● **EXERCISE DESCRIPTION**:
Below this line is a set of entries; quote exactly the lines from the line that contains "transparency results in" to the line that contains "research. High-school timetabling", both lines included.

*** Begin section ***

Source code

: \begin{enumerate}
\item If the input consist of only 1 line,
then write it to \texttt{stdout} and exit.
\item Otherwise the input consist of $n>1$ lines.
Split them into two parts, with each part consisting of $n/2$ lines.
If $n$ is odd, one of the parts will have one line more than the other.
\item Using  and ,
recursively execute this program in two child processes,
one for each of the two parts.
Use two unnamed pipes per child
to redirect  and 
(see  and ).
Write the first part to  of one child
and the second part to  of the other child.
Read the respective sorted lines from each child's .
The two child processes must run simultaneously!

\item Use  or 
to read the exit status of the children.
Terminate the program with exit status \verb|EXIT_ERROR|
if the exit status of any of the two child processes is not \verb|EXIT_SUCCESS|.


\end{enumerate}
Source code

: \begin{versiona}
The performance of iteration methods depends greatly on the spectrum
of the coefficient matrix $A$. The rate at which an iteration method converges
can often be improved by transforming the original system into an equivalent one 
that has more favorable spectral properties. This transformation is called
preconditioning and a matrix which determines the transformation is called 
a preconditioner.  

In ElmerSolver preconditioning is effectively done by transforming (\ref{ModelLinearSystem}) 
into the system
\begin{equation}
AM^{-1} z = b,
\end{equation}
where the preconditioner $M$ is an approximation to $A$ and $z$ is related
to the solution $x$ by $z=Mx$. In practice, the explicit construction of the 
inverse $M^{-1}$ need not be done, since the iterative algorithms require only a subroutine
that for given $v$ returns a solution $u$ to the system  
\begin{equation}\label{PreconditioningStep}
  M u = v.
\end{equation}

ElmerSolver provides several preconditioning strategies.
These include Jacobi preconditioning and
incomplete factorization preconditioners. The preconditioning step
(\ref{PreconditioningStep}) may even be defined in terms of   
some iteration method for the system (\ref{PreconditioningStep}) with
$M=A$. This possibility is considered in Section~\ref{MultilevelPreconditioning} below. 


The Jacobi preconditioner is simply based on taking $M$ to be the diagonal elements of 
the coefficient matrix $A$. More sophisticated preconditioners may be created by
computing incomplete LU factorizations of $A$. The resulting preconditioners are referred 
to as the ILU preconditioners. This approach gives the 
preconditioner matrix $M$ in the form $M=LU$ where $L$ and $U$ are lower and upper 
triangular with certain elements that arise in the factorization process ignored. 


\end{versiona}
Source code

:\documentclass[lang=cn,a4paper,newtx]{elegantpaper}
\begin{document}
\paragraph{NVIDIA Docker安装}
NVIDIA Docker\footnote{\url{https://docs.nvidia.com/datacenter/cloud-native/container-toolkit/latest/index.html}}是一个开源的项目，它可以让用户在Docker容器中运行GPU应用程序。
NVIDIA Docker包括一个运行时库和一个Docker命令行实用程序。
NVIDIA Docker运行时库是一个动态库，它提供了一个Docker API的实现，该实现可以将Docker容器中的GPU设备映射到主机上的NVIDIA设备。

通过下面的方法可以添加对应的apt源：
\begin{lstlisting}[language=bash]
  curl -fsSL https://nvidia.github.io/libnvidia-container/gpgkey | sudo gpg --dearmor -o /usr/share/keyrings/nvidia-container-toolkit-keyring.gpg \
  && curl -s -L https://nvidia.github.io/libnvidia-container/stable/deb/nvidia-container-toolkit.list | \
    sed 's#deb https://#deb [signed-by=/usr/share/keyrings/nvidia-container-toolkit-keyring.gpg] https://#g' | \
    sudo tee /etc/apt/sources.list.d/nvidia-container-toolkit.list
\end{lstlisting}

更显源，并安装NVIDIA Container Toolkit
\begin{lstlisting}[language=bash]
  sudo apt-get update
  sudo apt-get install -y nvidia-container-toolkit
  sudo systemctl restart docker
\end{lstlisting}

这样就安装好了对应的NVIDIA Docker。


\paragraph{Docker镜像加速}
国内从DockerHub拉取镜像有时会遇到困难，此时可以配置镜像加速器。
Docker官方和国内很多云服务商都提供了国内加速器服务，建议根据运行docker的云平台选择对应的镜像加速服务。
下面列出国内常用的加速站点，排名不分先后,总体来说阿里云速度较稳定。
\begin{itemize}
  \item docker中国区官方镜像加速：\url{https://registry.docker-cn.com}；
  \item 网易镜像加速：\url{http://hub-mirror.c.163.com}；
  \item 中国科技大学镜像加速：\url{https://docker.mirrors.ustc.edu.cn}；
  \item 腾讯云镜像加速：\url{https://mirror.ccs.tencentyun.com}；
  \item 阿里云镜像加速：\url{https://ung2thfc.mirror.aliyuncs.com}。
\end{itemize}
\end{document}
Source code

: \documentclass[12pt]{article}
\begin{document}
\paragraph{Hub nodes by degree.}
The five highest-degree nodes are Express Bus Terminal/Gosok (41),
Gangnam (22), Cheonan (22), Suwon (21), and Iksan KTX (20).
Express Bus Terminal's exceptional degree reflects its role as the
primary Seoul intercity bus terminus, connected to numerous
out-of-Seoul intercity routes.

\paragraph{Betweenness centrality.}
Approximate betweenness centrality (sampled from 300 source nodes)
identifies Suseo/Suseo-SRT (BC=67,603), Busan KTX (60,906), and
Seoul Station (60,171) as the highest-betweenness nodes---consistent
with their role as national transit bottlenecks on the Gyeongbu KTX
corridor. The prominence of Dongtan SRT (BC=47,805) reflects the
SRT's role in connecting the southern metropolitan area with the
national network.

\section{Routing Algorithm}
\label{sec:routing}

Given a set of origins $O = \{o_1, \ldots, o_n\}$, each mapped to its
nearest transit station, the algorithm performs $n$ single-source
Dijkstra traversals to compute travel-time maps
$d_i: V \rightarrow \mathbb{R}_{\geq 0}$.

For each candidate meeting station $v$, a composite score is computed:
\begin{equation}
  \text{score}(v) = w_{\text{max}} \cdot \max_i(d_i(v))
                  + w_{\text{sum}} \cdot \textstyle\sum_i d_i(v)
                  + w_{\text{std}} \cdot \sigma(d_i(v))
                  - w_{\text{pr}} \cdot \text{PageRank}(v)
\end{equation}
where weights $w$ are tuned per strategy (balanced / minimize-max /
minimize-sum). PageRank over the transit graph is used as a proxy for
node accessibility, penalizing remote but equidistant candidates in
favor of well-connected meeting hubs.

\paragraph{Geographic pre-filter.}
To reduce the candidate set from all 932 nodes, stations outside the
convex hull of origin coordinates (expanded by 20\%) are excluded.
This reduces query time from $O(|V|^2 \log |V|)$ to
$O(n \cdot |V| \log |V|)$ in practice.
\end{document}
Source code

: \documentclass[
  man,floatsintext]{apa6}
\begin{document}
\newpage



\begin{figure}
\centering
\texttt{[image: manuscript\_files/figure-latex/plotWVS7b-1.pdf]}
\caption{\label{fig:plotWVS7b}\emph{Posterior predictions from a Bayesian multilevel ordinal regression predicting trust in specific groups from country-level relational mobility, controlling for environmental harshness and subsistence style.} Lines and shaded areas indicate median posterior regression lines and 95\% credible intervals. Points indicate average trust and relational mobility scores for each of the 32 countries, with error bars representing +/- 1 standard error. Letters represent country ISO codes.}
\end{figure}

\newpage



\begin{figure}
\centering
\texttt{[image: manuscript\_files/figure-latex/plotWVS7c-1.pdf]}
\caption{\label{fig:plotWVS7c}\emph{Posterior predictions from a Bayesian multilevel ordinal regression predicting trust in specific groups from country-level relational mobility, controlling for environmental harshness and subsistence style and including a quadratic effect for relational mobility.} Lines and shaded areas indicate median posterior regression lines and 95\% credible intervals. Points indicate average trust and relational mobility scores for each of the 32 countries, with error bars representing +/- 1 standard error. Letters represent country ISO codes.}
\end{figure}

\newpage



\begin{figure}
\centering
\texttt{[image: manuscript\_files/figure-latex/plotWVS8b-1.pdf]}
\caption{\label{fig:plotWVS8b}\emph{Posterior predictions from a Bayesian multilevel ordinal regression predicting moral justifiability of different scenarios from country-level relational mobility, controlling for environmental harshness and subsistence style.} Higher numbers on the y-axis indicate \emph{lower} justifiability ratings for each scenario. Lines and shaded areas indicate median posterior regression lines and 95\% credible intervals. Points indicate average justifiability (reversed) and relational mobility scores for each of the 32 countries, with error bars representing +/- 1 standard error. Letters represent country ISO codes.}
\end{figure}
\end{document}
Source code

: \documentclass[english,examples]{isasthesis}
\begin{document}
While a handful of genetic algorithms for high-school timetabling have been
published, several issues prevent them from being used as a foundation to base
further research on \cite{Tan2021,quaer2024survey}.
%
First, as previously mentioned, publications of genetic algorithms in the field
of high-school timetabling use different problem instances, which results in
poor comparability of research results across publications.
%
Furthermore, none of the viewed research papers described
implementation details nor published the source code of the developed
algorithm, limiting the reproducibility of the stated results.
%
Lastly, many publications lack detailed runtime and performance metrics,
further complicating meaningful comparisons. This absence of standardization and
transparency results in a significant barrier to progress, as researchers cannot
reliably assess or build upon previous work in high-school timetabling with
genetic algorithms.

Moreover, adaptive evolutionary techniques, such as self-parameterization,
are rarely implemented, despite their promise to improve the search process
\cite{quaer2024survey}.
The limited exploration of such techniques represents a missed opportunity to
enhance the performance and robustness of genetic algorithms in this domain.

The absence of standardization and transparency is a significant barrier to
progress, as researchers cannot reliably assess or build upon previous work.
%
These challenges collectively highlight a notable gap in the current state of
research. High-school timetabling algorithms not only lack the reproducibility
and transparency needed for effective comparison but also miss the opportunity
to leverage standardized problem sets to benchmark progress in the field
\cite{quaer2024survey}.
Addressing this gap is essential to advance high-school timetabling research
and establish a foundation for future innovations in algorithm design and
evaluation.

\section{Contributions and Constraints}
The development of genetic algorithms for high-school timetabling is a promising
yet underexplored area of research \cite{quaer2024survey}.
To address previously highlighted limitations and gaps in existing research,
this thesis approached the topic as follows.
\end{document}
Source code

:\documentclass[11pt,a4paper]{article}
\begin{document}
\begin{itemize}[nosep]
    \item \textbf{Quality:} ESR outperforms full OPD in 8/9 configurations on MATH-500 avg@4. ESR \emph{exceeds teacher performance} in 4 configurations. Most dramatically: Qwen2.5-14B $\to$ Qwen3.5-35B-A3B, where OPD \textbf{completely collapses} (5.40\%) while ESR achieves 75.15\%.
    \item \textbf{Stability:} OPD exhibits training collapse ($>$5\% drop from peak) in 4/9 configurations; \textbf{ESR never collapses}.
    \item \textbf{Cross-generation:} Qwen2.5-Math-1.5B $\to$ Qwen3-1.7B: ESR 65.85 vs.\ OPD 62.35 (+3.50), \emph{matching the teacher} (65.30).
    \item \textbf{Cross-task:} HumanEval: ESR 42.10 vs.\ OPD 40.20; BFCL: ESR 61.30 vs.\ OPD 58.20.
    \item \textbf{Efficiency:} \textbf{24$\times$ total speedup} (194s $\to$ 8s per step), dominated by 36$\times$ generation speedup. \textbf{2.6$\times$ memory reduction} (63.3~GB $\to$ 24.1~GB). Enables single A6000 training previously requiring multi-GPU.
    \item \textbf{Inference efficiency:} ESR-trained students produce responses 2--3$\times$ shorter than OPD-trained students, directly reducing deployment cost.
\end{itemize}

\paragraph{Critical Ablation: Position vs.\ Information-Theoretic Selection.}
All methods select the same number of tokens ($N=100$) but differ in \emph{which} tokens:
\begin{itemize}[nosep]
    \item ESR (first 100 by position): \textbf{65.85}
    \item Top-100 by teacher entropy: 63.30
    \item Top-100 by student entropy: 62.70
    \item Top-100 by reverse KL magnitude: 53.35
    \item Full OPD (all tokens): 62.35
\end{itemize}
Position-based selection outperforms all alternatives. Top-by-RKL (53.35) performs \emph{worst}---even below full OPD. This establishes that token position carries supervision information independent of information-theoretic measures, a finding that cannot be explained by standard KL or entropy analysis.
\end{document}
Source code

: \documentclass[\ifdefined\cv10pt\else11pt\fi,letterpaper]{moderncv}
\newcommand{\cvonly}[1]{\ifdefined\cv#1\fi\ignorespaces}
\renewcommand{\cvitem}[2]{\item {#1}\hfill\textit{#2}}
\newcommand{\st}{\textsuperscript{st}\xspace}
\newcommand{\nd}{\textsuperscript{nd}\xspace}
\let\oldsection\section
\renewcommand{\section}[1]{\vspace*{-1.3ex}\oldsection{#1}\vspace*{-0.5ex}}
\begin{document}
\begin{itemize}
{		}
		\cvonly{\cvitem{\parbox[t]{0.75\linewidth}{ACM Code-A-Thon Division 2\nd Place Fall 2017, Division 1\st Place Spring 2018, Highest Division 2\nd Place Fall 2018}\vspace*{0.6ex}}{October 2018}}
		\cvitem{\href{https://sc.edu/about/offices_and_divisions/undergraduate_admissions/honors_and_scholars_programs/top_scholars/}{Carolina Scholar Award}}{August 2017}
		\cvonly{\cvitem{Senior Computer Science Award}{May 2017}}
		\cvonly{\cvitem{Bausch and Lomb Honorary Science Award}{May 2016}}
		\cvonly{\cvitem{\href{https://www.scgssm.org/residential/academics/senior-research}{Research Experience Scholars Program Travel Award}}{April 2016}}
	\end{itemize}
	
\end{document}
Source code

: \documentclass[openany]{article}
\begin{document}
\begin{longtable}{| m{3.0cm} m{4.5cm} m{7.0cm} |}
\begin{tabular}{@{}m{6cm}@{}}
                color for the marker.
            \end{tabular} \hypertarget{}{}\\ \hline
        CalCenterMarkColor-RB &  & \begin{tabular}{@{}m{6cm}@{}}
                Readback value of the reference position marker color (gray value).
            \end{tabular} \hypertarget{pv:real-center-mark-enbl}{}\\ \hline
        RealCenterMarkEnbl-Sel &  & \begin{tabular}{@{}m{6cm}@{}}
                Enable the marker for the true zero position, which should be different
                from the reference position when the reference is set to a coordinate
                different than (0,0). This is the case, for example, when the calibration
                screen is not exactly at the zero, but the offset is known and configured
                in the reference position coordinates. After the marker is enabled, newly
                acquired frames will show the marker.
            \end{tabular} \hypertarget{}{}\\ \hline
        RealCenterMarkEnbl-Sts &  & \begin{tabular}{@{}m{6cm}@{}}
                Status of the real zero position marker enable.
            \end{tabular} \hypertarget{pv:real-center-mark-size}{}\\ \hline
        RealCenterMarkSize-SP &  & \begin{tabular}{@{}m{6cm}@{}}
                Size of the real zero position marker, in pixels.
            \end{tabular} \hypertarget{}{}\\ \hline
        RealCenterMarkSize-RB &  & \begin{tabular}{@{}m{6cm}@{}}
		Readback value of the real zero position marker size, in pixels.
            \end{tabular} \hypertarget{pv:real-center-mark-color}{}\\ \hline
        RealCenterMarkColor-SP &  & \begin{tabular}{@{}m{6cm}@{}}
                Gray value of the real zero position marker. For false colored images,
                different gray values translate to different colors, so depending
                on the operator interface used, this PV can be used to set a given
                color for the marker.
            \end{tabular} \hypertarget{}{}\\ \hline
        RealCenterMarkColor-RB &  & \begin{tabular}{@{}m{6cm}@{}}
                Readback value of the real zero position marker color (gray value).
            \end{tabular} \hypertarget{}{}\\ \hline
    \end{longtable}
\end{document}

*** End section ***

● **OUTPUT OF THE EXERCISE**:
transparency results in a significant barrier to progress, as researchers cannot
reliably assess or build upon previous work in high-school timetabling with
genetic algorithms.

Moreover, adaptive evolutionary techniques, such as self-parameterization,
are rarely implemented, despite their promise to improve the search process
\cite{quaer2024survey}.
The limited exploration of such techniques represents a missed opportunity to
enhance the performance and robustness of genetic algorithms in this domain.

The absence of standardization and transparency is a significant barrier to
progress, as researchers cannot reliably assess or build upon previous work.
%
These challenges collectively highlight a notable gap in the current state of
research. High-school timetabling algorithms not only lack the reproducibility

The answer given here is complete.